More than a quarter of people staying in Cork Simon’s emergency shelter had history of state care

Provision was ‘not a solution’ to people getting back into independent accommodation. Photograph: Getty Images

Provision was ‘not a solution’ to people getting back into independent accommodation. Photograph: Getty Images


Long-term stays in emergency accommodation are not helping homeless people overcome the factors which forced them into homelessness in the first place, according to Cork Simon Director, Dermot Kavanagh.

Mr Kavanagh said that the latest research report from Cork Simon based on one-to-one interviews with 24 men and 12 women staying at Cork Simon’s emergency shelter showed that such provision was not a solution to people getting back into independent accommodation.

“It’s clear that long-term stays in emergency accommodation aren’t good for anyone. The vulnerabilities that pushed people into homelessness in the first place are exacerbated further by being stuck in emergency shelters for far too long with no way out,” said Mr Kavanagh.

“We need to put our energies into housing people as quickly as possible, so they have a safe, secure environment in which to overcome those vulnerabilities effectively, reconnect with family and start participating again in the wider community. People deserve better.”

One-to-one interviews

The report, Last Resort: Vulnerabilities, Resilience and Quality of Life in a Homeless Population, compiled and written by Joe Finnerty, Senior Lecturer at the School of Applied Social Studies, University College Cork, was launched this morning by former Green Party TD, Dan Boyle.

Mr Finnerty said the report was based on a total of 69 one-to-one interviews with the 36 residents using Cork Simon’s emergency shelter over an 18-month period with 26 of the residents being interviewed twice or more.

He said the research identifies their routes into homelessness, explores some of the vulnerabilities that set them on that journey and highlights how their experiences of long-term stays in emergency accommodation have added to their vulnerabilities, particularly around social exclusion.

“There were high levels of vulnerability among participants, particularly around lifetime heavy use of alcohol or drugs, low levels of educational attainment, high levels of social isolation, poor mental and physical health, low morale and a deep sense of there being little hope for the future.”

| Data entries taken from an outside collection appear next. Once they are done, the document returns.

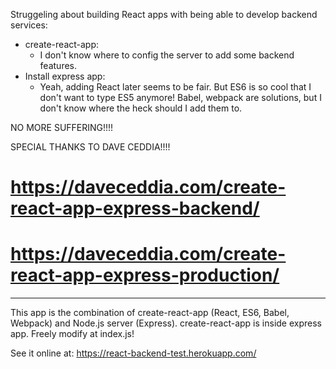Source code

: Struggeling about building React apps with being able to develop backend services:

* create-react-app:
  - I don't know where to config the server to add some backend features.
* Install express app:
  - Yeah, adding React later seems to be fair. But ES6 is so cool that I don't want to type ES5 anymore! Babel, webpack are solutions,
    but I don't know where the heck should I add them to.
    
NO MORE SUFFERING!!!!

SPECIAL THANKS TO DAVE CEDDIA!!!!
  # https://daveceddia.com/create-react-app-express-backend/
  # https://daveceddia.com/create-react-app-express-production/
  
------------------------------------------------------------------------------------------------------------------------------------------
This app is the combination of create-react-app (React, ES6, Babel, Webpack) and Node.js server (Express). create-react-app is inside
express app.
Freely modify at index.js!

See it online at: https://react-backend-test.herokuapp.com/

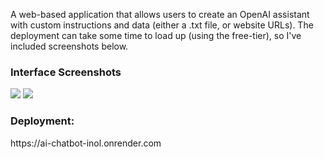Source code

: <p>A web-based application that allows users to create an OpenAI assistant with custom instructions and data (either a .txt file, or website URLs). The deployment can take some time to load up (using the free-tier), so I've included screenshots below. </p>

<h3>Interface Screenshots</h3>
<img src = "public/Images/image-1.png">
<img src = "public/Images/image-2.png">

<h3>Deployment:</h3> https://ai-chatbot-inol.onrender.com


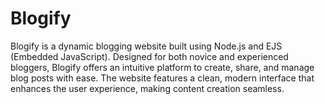 # Blogify
Blogify is a dynamic blogging website built using Node.js and EJS (Embedded JavaScript). Designed for both novice and experienced bloggers, Blogify offers an intuitive platform to create, share, and manage blog posts with ease. The website features a clean, modern interface that enhances the user experience, making content creation seamless.
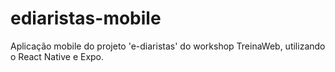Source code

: # ediaristas-mobile
Aplicação mobile do projeto 'e-diaristas' do workshop TreinaWeb, utilizando o React Native e Expo.
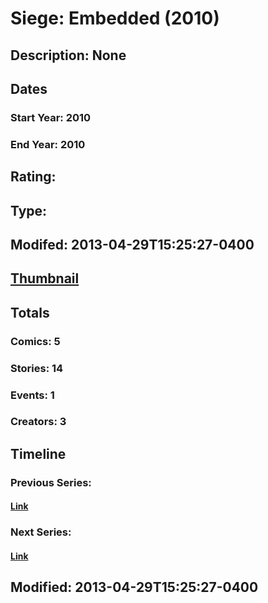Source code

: # Siege: Embedded (2010)
## Description: None
## Dates
### Start Year: 2010
### End Year: 2010
## Rating: 
## Type: 
## Modifed: 2013-04-29T15:25:27-0400
## [Thumbnail](http://i.annihil.us/u/prod/marvel/i/mg/c/10/517ec8ca50dc3.jpg)
## Totals
### Comics: 5
### Stories: 14
### Events: 1
### Creators: 3
## Timeline
### Previous Series: 
#### [Link]()
### Next Series: 
#### [Link]()
## Modified: 2013-04-29T15:25:27-0400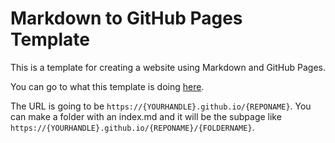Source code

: # Markdown to GitHub Pages Template

This is a template for creating a website using Markdown and GitHub Pages.


You can go to what this template is doing [here](https://my12parsecs.github.io/md-ghpages).

The URL is going to be `https://{YOURHANDLE}.github.io/{REPONAME}`.
You can make a folder with an index.md and it will be the subpage like `https://{YOURHANDLE}.github.io/{REPONAME}/{FOLDERNAME}`.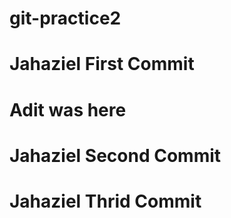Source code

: # git-practice2

# Jahaziel First Commit

# Adit was here
# Jahaziel Second Commit

# Jahaziel Thrid Commit
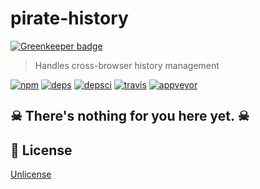 # pirate-history

[![Greenkeeper badge](https://badges.greenkeeper.io/adriancmiranda/pirate-history.svg)](https://greenkeeper.io/)
> Handles cross-browser history management

[![npm][npm]][npm-url]
[![deps][deps]][deps-url]
[![depsci][depsci]][depsci-url]
[![travis][travis]][travis-url]
[![appveyor][appveyor]][appveyor-url]

## ☠ There's nothing for you here yet. ☠


## 🏴‍ License

[Unlicense][license-url]


<!-- links -->

[npm]: https://img.shields.io/npm/v/pirate-history.svg
[npm-url]: https://npmjs.com/package/pirate-history

[npm]: https://img.shields.io/npm/v/pirate-history.svg
[npm-url]: https://npmjs.com/package/pirate-history

[travis]: https://travis-ci.org/adriancmiranda/pirate-history.svg?branch=master
[travis-url]: https://travis-ci.org/adriancmiranda/pirate-history

[appveyor]: https://ci.appveyor.com/api/projects/status/hucvow1n0t3q3le3/branch/master?svg=true
[appveyor-url]: https://ci.appveyor.com/project/adriancmiranda/pirate-history/branch/master

[deps]: https://david-dm.org/adriancmiranda/pirate-history.svg
[deps-url]: https://david-dm.org/adriancmiranda/pirate-history

[depsci]: https://dependencyci.com/github/adriancmiranda/pirate-history/badge
[depsci-url]: https://dependencyci.com/github/adriancmiranda/pirate-history

[license-url]: https://github.com/adriancmiranda/pirate-history/blob/master/LICENSE
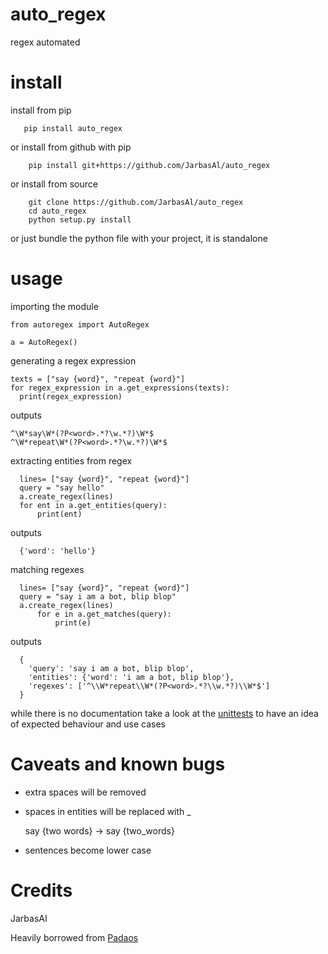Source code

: # auto_regex

regex automated

# install

install from pip

       pip install auto_regex
    
or install from github with pip

        pip install git+https://github.com/JarbasAl/auto_regex
           
or install from source

        git clone https://github.com/JarbasAl/auto_regex
        cd auto_regex
        python setup.py install
        
or just bundle the python file with your project, it is standalone
        
# usage

importing the module

    from autoregex import AutoRegex

    a = AutoRegex()
  
generating a regex expression

    texts = ["say {word}", "repeat {word}"]
    for regex_expression in a.get_expressions(texts):
      print(regex_expression)
 
 outputs
 
    ^\W*say\W*(?P<word>.*?\w.*?)\W*$
    ^\W*repeat\W*(?P<word>.*?\w.*?)\W*$


extracting entities from regex

      lines= ["say {word}", "repeat {word}"]
      query = "say hello"
      a.create_regex(lines)
      for ent in a.get_entities(query):
          print(ent)
          
outputs

      {'word': 'hello'}
      
      
matching regexes
      
      lines= ["say {word}", "repeat {word}"]
      query = "say i am a bot, blip blop"
      a.create_regex(lines)
          for e in a.get_matches(query):
              print(e)
              
outputs

      {
        'query': 'say i am a bot, blip blop', 
        'entities': {'word': 'i am a bot, blip blop'}, 
        'regexes': ['^\\W*repeat\\W*(?P<word>.*?\\w.*?)\\W*$']
      }


while there is no documentation take a look at the [unittests](test.py) to have an idea of expected behaviour and use cases


# Caveats and known bugs

- extra spaces will be removed

- spaces in entities will be replaced with _

    say {two words} -> say {two_words}
    
- sentences become lower case

# Credits

JarbasAI


Heavily borrowed from [Padaos](https://github.com/MatthewScholefield/padaos)
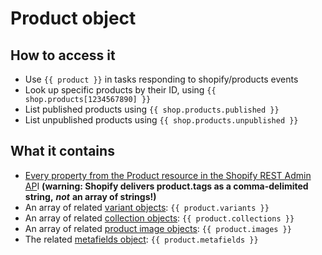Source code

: # Product object

## How to access it

* Use `{{ product }}` in tasks responding to shopify/products events
* Look up specific products by their ID, using `{{ shop.products[1234567890] }}`
* List published products using `{{ shop.products.published }}` 
* List unpublished products using `{{ shop.products.unpublished }}`  

## What it contains

* [Every property from the Product resource in the Shopify REST Admin AP](https://shopify.dev/docs/admin-api/rest/reference/products/product#properties)I **\(warning: Shopify delivers product.tags as a comma-delimited string,** _**not**_ **an array of strings!\)**
* An array of related [variant objects](variant.md): `{{ product.variants }}` 
* An array of related [collection objects](collection.md): `{{ product.collections }}`
* An array of related [product image objects](product-image.md): `{{ product.images }}`  
* The related [metafields object](metafields.md): `{{ product.metafields }}`

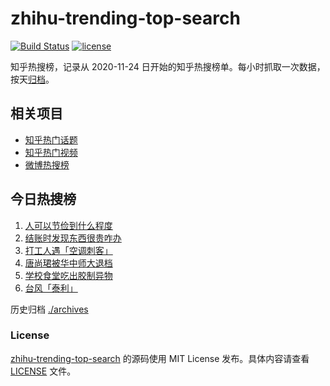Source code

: # zhihu-trending-top-search

[![Build Status](https://github.com/justjavac/zhihu-trending-top-search/workflows/ci/badge.svg?branch=main)](https://github.com/justjavac/zhihu-trending-top-search/actions)
[![license](https://img.shields.io/github/license/justjavac/zhihu-trending-top-search)](https://github.com/justjavac/zhihu-trending-top-search/blob/main/LICENSE)

知乎热搜榜，记录从 2020-11-24
日开始的知乎热搜榜单。每小时抓取一次数据，按天[归档](./archives)。

## 相关项目

- [知乎热门话题](https://github.com/justjavac/zhihu-trending-hot-questions)
- [知乎热门视频](https://github.com/justjavac/zhihu-trending-hot-video)
- [微博热搜榜](https://github.com/justjavac/weibo-trending-hot-search)

## 今日热搜榜

<!-- BEGIN -->
<!-- 最后更新时间 Wed Jul 19 2023 22:08:23 GMT+0800 (China Standard Time) -->

1. [人可以节俭到什么程度](https://www.zhihu.com/search?q=人可以节俭到什么程度)
1. [结账时发现东西很贵咋办](https://www.zhihu.com/search?q=结账时发现东西很贵咋办)
1. [打工人遇「空调刺客」](https://www.zhihu.com/search?q=打工人遇「空调刺客」)
1. [唐尚珺被华中师大退档](https://www.zhihu.com/search?q=唐尚珺被华中师大退档)
1. [学校食堂吃出胶制异物](https://www.zhihu.com/search?q=学校食堂吃出胶制异物)
1. [台风「泰利」](https://www.zhihu.com/search?q=台风「泰利」)

<!-- END -->

历史归档 [./archives](./archives)

### License

[zhihu-trending-top-search](https://github.com/justjavac/zhihu-trending-top-search)
的源码使用 MIT License 发布。具体内容请查看 [LICENSE](./LICENSE) 文件。
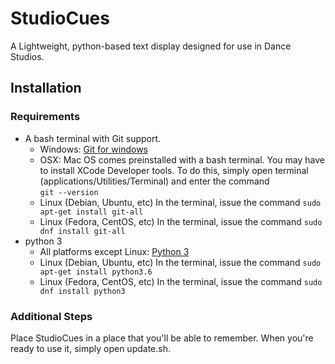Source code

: # StudioCues
A Lightweight, python-based text display designed for use in Dance Studios.  

## Installation  
### Requirements  
- A bash terminal with Git support.
    - Windows: [Git for windows](https://git-scm.com/download/win)
    - OSX: Mac OS comes preinstalled with a bash terminal. You may have to install XCode Developer tools. To do this, simply open terminal (applications/Utilities/Terminal) and enter the command  
     `git --version`
    - Linux (Debian, Ubuntu, etc) In the terminal, issue the command `sudo apt-get install git-all`
    - Linux (Fedora, CentOS, etc) In the terminal, issue the command `sudo dnf install git-all` 
- python 3
    - All platforms except Linux: [Python 3](https://www.python.org/downloads/)
    - Linux (Debian, Ubuntu, etc) In the terminal, issue the command `sudo apt-get install python3.6`
    - Linux (Fedora, CentOS, etc) In the terminal, issue the command `sudo dnf install python3` 
### Additional Steps
Place StudioCues in a place that you'll be able to remember. When you're ready to use it, simply open <span>update</span>.sh.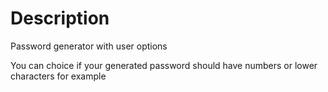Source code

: # Description

Password generator with user options

You can choice if your generated password should have numbers or lower characters for example
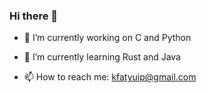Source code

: ### Hi there 👋

- 🔭 I’m currently working on C and Python

- 🌱 I’m currently learning Rust and Java

- 📫 How to reach me: kfatyuip@gmail.com
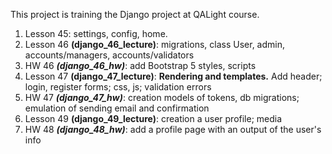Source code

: This project is training the Django project at QALight course.

1. Lesson 45: settings, config, home.
2. Lesson 46 **(django_46_lecture)**: migrations, class User, admin, accounts/managers, accounts/validators
3. HW 46 ***(django_46_hw)***: add Bootstrap 5 styles, scripts
4. Lesson 47 **(django_47_lecture)**: **Rendering and templates.** Add header; login, register forms; css, js; validation errors
5. HW 47 ***(django_47_hw)***: creation models of tokens, db migrations; emulation of sending email and confirmation
6. Lesson 49 **(django_49_lecture)**: creation a user profile; media
7. HW 48 ***(django_48_hw)***: add a profile page with an output of the user's info
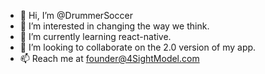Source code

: - 👋 Hi, I’m @DrummerSoccer
- 👀 I’m interested in changing the way we think.
- 🌱 I’m currently learning react-native.
- 💞️ I’m looking to collaborate on the 2.0 version of my app.
- 📫 Reach me at founder@4SightModel.com

<!---
DrummerSoccer/DrummerSoccer is a ✨ special ✨ repository because its `README.md` (this file) appears on your GitHub profile.
You can click the Preview link to take a look at your changes.
--->
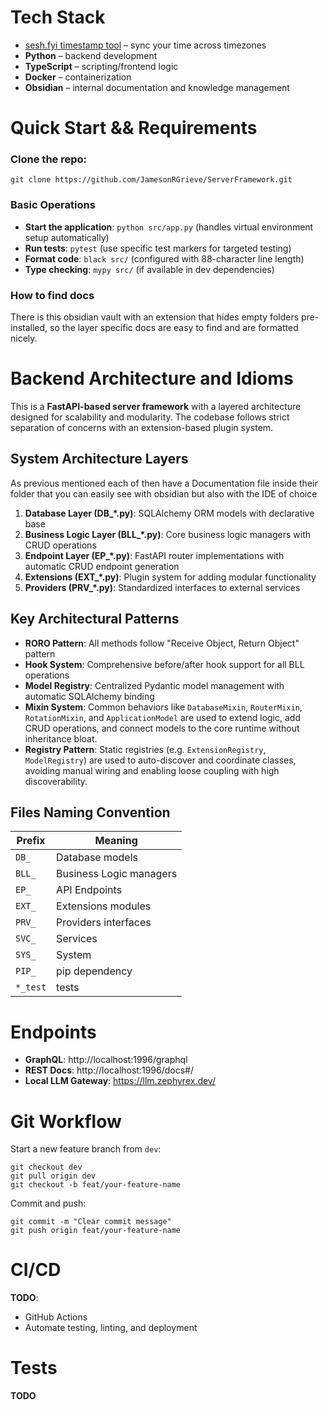 # Tech Stack

- [sesh.fyi timestamp tool](https://sesh.fyi/timestamp/) – sync your time across timezones  
- **Python** – backend development  
- **TypeScript** – scripting/frontend logic  
- **Docker** – containerization  
- **Obsidian** – internal documentation and knowledge management  

# Quick Start && Requirements

### Clone the repo:

    git clone https://github.com/JamesonRGrieve/ServerFramework.git

### Basic Operations
- **Start the application**: `python src/app.py` (handles virtual environment setup automatically)
- **Run tests**: `pytest` (use specific test markers for targeted testing)
- **Format code**: `black src/` (configured with 88-character line length)
- **Type checking**: `mypy src/` (if available in dev dependencies)

### How to find docs

There is this obsidian vault with an extension that hides empty folders pre-installed, so the layer specific docs are easy to find and are formatted nicely.

# Backend Architecture and Idioms

This is a **FastAPI-based server framework** with a layered architecture designed for scalability and modularity. The codebase follows strict separation of concerns with an extension-based plugin system.

## System Architecture Layers
As previous mentioned each of then have a Documentation file inside their folder that you can easily see with obsidian but also with the IDE of choice
1. **Database Layer (DB_*.py)**: SQLAlchemy ORM models with declarative base
2. **Business Logic Layer (BLL_*.py)**: Core business logic managers with CRUD operations
3. **Endpoint Layer (EP_*.py)**: FastAPI router implementations with automatic CRUD endpoint generation
4. **Extensions (EXT_*.py)**: Plugin system for adding modular functionality
5. **Providers (PRV_*.py)**: Standardized interfaces to external services

## Key Architectural Patterns

- **RORO Pattern**: All methods follow "Receive Object, Return Object" pattern
- **Hook System**: Comprehensive before/after hook support for all BLL operations
- **Model Registry**: Centralized Pydantic model management with automatic SQLAlchemy binding
- **Mixin System**: Common behaviors like `DatabaseMixin`, `RouterMixin`, `RotationMixin`, and `ApplicationModel` are used to extend logic, add CRUD operations, and connect models to the core runtime without inheritance bloat.
- **Registry Pattern**: Static registries (e.g. `ExtensionRegistry`, `ModelRegistry`) are used to auto-discover and coordinate classes, avoiding manual wiring and enabling loose coupling with high discoverability.

## Files Naming Convention

| Prefix   | Meaning                 |
| -------- | ----------------------- |
| `DB_`    | Database models         |
| `BLL_`   | Business Logic managers |
| `EP_`    | API Endpoints           |
| `EXT_`   | Extensions modules      |
| `PRV_`   | Providers interfaces    |
| `SVC_`   | Services                |
| `SYS_`   | System                  |
| `PIP_`   | pip dependency          |
| `*_test` | tests                   |

# Endpoints

- **GraphQL**: http://localhost:1996/graphql  
- **REST Docs**: http://localhost:1996/docs#/  
- **Local LLM Gateway**: https://llm.zephyrex.dev/

# Git Workflow

Start a new feature branch from `dev`:

    git checkout dev
    git pull origin dev
    git checkout -b feat/your-feature-name

Commit and push:

    git commit -m "Clear commit message"
    git push origin feat/your-feature-name

# CI/CD

**TODO**:  
- GitHub Actions 
- Automate testing, linting, and deployment  

# Tests
**TODO**
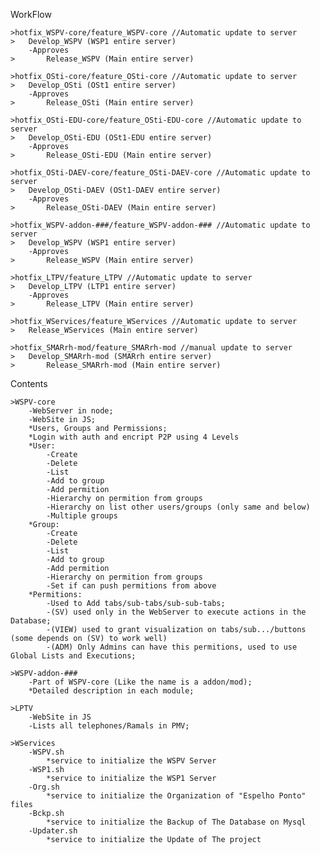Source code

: WorkFlow

	>hotfix_WSPV-core/feature_WSPV-core //Automatic update to server
	>	Develop_WSPV (WSP1 entire server)
		-Approves
	>		Release_WSPV (Main entire server)

	>hotfix_OSti-core/feature_OSti-core //Automatic update to server
	>	Develop_OSti (OSt1 entire server)
		-Approves
	>		Release_OSti (Main entire server)

	>hotfix_OSti-EDU-core/feature_OSti-EDU-core //Automatic update to server
	>	Develop_OSti-EDU (OSt1-EDU entire server)
		-Approves
	>		Release_OSti-EDU (Main entire server)

	>hotfix_OSti-DAEV-core/feature_OSti-DAEV-core //Automatic update to server
	>	Develop_OSti-DAEV (OSt1-DAEV entire server)
		-Approves
	>		Release_OSti-DAEV (Main entire server)

	>hotfix_WSPV-addon-###/feature_WSPV-addon-### //Automatic update to server
	>	Develop_WSPV (WSP1 entire server)
		-Approves
	>		Release_WSPV (Main entire server)

	>hotfix_LTPV/feature_LTPV //Automatic update to server
	>	Develop_LTPV (LTP1 entire server)
		-Approves
	>		Release_LTPV (Main entire server)

	>hotfix_WServices/feature_WServices //Automatic update to server
	>	Release_WServices (Main entire server)

	>hotfix_SMARrh-mod/feature_SMARrh-mod //manual update to server
	>	Develop_SMARrh-mod (SMARrh entire server)
	>		Release_SMARrh-mod (Main entire server)

Contents
	
	>WSPV-core
		-WebServer in node;
		-WebSite in JS;
		*Users, Groups and Permissions;
		*Login with auth and encript P2P using 4 Levels
		*User:
			-Create
			-Delete
			-List
			-Add to group
			-Add permition
			-Hierarchy on permition from groups
			-Hierarchy on list other users/groups (only same and below)
			-Multiple groups
		*Group:
			-Create
			-Delete
			-List
			-Add to group
			-Add permition
			-Hierarchy on permition from groups
			-Set if can push permitions from above
		*Permitions:
			-Used to Add tabs/sub-tabs/sub-sub-tabs;
			-(SV) used only in the WebServer to execute actions in the Database;
			-(VIEW) used to grant visualization on tabs/sub.../buttons (some depends on (SV) to work well)
			-(ADM) Only Admins can have this permitions, used to use Global Lists and Executions;

	>WSPV-addon-###
		-Part of WSPV-core (Like the name is a addon/mod);
		*Detailed description in each module;

	>LPTV
		-WebSite in JS
		-Lists all telephones/Ramals in PMV;

	>WServices
		-WSPV.sh
			*service to initialize the WSPV Server
		-WSP1.sh
			*service to initialize the WSP1 Server
		-Org.sh
			*service to initialize the Organization of "Espelho Ponto" files
		-Bckp.sh
			*service to initialize the Backup of The Database on Mysql
		-Updater.sh
			*service to initialize the Update of The project
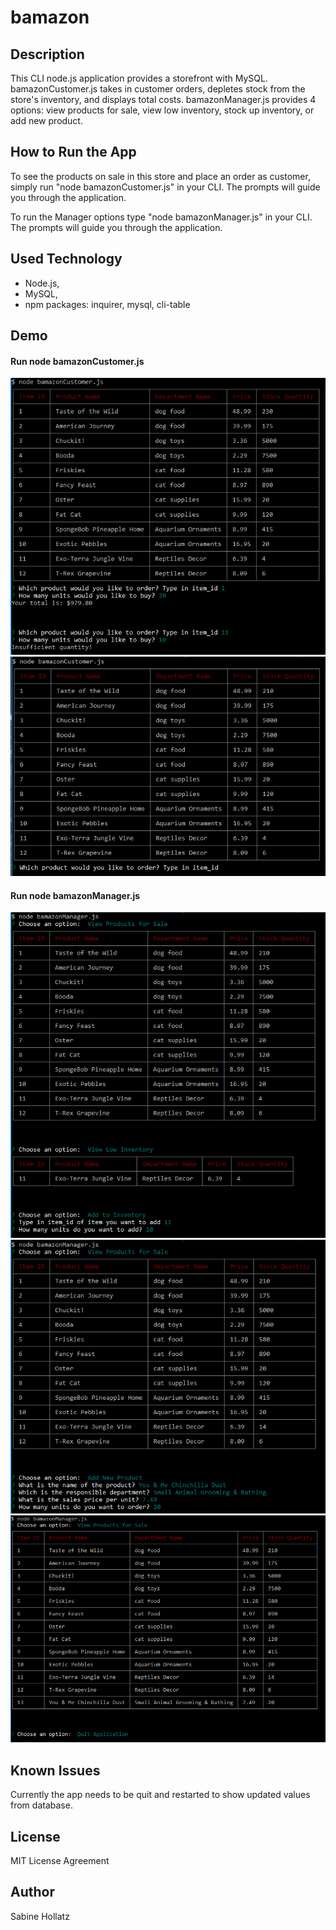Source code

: # bamazon
## Description
This CLI node.js application provides a storefront with MySQL.
bamazonCustomer.js takes in customer orders, depletes stock from the store's inventory, and displays total costs.
bamazonManager.js provides 4 options: view products for sale, view low inventory, stock up inventory, or add new product.

## How to Run the App
To see the products on sale in this store and place an order as customer, simply run "node bamazonCustomer.js" in your CLI. The prompts will guide you through the application.

To run the Manager options type "node bamazonManager.js" in your CLI. The prompts will guide you through the application.

## Used Technology
* Node.js,
* MySQL,
* npm packages: inquirer, mysql, cli-table

## Demo
#### Run node bamazonCustomer.js
![Customer Order](/images/Demo_Customer01.PNG)
![Updated Inventory After Order](/images/Demo_Customer02.PNG)

#### Run node bamazonManager.js
![Manager View Products + View Low Inventory + Add Inventory](/images/Demo_Manager01.PNG)
![Manager View Products + Add New Product](/images/Demo_Manager02.PNG)
![Manager View Products + Quit Application](/images/Demo_Manager03.PNG)

## Known Issues
Currently the app needs to be quit and restarted to show updated values from database.

## License
MIT License Agreement

## Author
Sabine Hollatz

Mr Finnerty said that among the findings were that more than half of respondents had been staying in the emergency shelter for more than six months while almost 60 per cent had been rough sleeping immediately prior to their current shelter stay.

The research, which found that a quarter of respondents had a history of state care and more than a third had left school before or on completion of their Junior Cycle (or equivalent), also found that 80 per cent of respondents reported high levels of lifetime heavy use of alcohol and drugs.

The research found a quarter of respondents reported drinking “most days” or daily, but almost half had no alcohol in the previous three months. Almost half or respondents reported using drugs other than alcohol “most days or daily” but a third had not taken drugs in the previous three months.

While alcohol and drug issues, along with mental health problems (a third reported having received a diagnosis of mental illness of some kind) fitted the traditional route into homelessness, their plight was exacerbated by more recent structural factors, such as the precarity in housing and labour markets.

“All of the participants were in the private rented sector immediately prior to becoming homeless. Insecurity of tenure, lack of affordability and poor quality in the private rented sector feature prominently in their routes into homelessness and contribute significantly to their inability to exit.”

He said that “Last Resort” highlights the social exclusion and stigma experienced by respondents as a result of being homeless with around 28 per cent reporting that they “seldom or never” saw family or friends, they had no one to call on in an emergency or that they “liked to keep to themselves”.


More than half of respondents either “strongly agreed” or “agreed” with the statement “I feel left out of society” while 90 per cent of respondents “strongly agreed” or “agreed” with the statement “Some people look down on me because I’m homeless”.

“The participants have good levels of engagement with addiction and other services, with many lifetime heavy users of drugs and alcohol now either abstinent or in treatment. They are strongly motivated to find independent accommodation or to address ongoing addiction issues first.

“Frequently mentioned by participants as something to achieve in the next 12 months were remaining or achieving abstinence from drugs or alcohol, having access to or custody of children, and starting or continuing training and education.”

“Last Resort” found the most common barriers to finding accommodation included the poor quality of flats available, the narrow range of accommodation where Housing Assistance Payment is available, discrimination by private landlords against homeless people and long waiting lists for social housing.

“The lack of independent accommodation is causing the study group to spend longer periods of time than necessary in emergency accommodation. The result is that the opportunity for improvements to their mental and physical health and reduction in their alcohol and drug use is unavailable to those forced to continue residing in emergency homeless accommodation.”